=== Begin Enclosure ===
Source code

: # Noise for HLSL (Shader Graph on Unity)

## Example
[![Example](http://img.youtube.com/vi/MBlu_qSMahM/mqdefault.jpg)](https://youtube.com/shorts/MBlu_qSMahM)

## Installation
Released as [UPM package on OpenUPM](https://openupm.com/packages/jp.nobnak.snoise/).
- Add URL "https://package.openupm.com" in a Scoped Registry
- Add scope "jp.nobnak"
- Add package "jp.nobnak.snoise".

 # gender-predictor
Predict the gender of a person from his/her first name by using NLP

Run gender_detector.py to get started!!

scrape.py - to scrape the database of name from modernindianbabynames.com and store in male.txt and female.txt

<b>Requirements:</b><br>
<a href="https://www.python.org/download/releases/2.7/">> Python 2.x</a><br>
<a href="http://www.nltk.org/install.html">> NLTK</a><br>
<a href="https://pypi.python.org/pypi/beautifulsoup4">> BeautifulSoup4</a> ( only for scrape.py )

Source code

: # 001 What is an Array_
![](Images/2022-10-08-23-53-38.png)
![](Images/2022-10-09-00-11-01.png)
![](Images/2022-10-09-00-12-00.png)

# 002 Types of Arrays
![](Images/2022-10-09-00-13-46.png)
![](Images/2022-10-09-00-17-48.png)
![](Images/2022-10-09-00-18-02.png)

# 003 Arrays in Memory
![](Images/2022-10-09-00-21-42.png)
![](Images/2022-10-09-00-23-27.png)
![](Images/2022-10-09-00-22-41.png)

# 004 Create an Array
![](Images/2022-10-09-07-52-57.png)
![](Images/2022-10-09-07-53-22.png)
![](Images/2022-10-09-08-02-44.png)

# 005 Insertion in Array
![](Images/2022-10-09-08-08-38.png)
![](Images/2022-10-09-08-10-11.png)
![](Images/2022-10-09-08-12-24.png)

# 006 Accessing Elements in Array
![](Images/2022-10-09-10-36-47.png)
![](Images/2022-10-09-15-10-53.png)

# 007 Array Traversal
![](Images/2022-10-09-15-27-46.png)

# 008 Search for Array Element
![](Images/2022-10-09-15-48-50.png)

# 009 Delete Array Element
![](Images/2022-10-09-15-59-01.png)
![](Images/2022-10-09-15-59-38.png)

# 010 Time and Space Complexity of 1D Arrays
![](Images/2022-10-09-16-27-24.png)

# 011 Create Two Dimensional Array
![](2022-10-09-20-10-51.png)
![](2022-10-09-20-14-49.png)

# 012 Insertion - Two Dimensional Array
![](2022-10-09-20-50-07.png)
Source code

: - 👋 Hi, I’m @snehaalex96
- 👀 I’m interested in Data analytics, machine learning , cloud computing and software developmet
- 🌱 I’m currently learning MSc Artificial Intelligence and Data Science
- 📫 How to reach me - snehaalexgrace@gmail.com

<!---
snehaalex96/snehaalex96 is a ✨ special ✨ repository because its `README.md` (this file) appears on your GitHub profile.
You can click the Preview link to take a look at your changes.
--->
=== End Enclosure ===
## AIM OF THE TASK
The answer must be every line from the records above that contains "your".

## RESPONSE TO THIS EXERCISE
snehaalex96/snehaalex96 is a ✨ special ✨ repository because its `README.md` (this file) appears on your GitHub profile.
You can click the Preview link to take a look at your changes.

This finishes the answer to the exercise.